The paddy fields that once stretched before the Temple of the Tooth are gone. In their place lies a lake that should not exist -- an artificial body of water that a king created in 1807 because he wanted one. Sri Vikrama Rajasinha, the last king of Kandy, looked at the productive rice paddies called Tigolwela and saw something else: a mirror for his temple, a setting worthy of his palace. The lake he built contributed to the grievances that turned his own chiefs against him. Two centuries later, the king is gone and the kingdom is gone, but Kandy Lake defines the city. Every guidebook photo frames it. Every evening stroller circles it. The extravagance outlasted the extravagant.
The name came first. Before the lake existed, a small pond in the middle of the Tigolwela paddy fields was known as Kiri Muhuda -- the Sea of Milk. When the king dammed the fields and flooded them, the new lake inherited the old pond's name. The architect was Deveda Moolacharya, and the engineering was straightforward but ambitious: a dam stretching from the Paththirippuwa, the distinctive octagonal tower on the Temple of the Tooth's south side, across to the Poya-maluwa. A roadway was built atop the dam, giving the king a direct route to the Malwatte Vihare on the lake's opposite shore. According to British records from Sir John D'Oyly, the dam was constructed between 1810 and 1812, suggesting the lake took several years to fill and settle into its final form. The steps that originally led down into the water from the Mahamaluwa are still visible today.

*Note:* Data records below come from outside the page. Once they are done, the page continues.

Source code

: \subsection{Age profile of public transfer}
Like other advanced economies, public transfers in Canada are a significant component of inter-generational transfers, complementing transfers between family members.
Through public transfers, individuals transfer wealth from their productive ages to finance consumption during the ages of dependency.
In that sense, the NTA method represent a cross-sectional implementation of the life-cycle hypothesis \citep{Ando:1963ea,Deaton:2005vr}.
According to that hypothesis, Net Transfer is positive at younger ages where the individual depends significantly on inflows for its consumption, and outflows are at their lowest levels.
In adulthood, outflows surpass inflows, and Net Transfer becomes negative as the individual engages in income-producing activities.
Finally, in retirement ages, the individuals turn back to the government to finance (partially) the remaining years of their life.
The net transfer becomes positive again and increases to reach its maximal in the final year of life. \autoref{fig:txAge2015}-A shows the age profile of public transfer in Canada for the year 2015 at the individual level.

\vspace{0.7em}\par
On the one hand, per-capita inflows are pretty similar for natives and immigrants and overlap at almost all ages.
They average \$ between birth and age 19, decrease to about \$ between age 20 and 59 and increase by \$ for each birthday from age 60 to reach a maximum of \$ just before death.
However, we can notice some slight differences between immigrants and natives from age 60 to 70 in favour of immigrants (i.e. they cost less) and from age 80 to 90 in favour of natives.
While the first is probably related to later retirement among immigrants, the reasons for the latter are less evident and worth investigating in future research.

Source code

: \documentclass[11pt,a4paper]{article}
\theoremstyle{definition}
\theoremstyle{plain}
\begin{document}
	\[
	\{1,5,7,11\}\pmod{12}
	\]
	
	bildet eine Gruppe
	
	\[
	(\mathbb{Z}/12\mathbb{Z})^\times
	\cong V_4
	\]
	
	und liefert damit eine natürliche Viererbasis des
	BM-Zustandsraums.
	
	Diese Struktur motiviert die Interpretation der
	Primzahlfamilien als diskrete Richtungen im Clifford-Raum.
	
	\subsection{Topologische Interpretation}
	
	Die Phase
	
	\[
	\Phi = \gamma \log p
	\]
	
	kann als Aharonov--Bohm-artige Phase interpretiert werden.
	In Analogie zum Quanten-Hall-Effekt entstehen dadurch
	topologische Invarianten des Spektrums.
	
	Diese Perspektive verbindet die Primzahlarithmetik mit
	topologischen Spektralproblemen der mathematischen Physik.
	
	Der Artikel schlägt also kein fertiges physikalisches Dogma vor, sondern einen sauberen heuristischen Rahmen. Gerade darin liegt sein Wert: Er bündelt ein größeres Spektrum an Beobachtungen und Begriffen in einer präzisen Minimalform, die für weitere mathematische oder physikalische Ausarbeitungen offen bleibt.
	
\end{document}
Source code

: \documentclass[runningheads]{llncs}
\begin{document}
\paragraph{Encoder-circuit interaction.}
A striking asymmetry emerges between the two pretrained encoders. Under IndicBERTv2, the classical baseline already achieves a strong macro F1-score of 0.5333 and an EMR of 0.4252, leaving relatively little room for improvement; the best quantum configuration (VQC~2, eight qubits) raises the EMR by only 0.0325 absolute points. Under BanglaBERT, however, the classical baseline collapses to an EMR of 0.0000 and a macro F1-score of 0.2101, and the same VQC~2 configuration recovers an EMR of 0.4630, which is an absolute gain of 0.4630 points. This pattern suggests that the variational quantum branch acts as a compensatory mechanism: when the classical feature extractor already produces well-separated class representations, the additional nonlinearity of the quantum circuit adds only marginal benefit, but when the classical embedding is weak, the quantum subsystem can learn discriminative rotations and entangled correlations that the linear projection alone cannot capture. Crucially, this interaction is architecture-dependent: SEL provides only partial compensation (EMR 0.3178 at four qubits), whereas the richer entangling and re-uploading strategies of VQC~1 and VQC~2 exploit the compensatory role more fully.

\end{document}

In the lake's center sits a small island -- the Diyathilaka Mandapaya -- that the king created by excavating soil from both the palace end and the Malwatte Vihare end of his new dam, leaving a raised platform behind. The island initially served as a Royal Summer House where the queen and ladies of the court relaxed. Legend holds that a secret tunnel connected it to the palace, though no tunnel has been confirmed. The British repurposed the island as an ammunition store and ringed it with a fortress-style parapet. Around the lake itself, the king began constructing the Walakulu Bamma -- the Clouds Wall -- a decorative parapet extending roughly 630 meters around half the shoreline. Triangular holes in the wall once held oil lamps lit on festival nights, their flickering light reflected across the water. Sri Vikrama Rajasinha never finished the wall. The British captured Kandy before he could, and the Walakulu Bamma remains unfinished to this day.
The lake was not a popular project. Sri Vikrama Rajasinha's building ambitions -- the lake, the Clouds Wall, the Bathing Pavilion -- required labor that his subjects resented providing. The king was already politically vulnerable: he was of South Indian Nayak descent rather than Sinhalese, and his authority rested on the support of powerful chieftains who held the real administrative power. His construction projects and harsh treatment of dissenting chiefs eroded that support. The Kandyan Convention of 1815, which handed the kingdom to the British, was signed not because the British conquered Kandy militarily but because the chieftains turned against their king. Sri Vikrama Rajasinha was exiled to Vellore in southern India, where he lived out his remaining years. The irony is that his most criticized creation became his most enduring legacy -- a body of water that gave Kandy its iconic character.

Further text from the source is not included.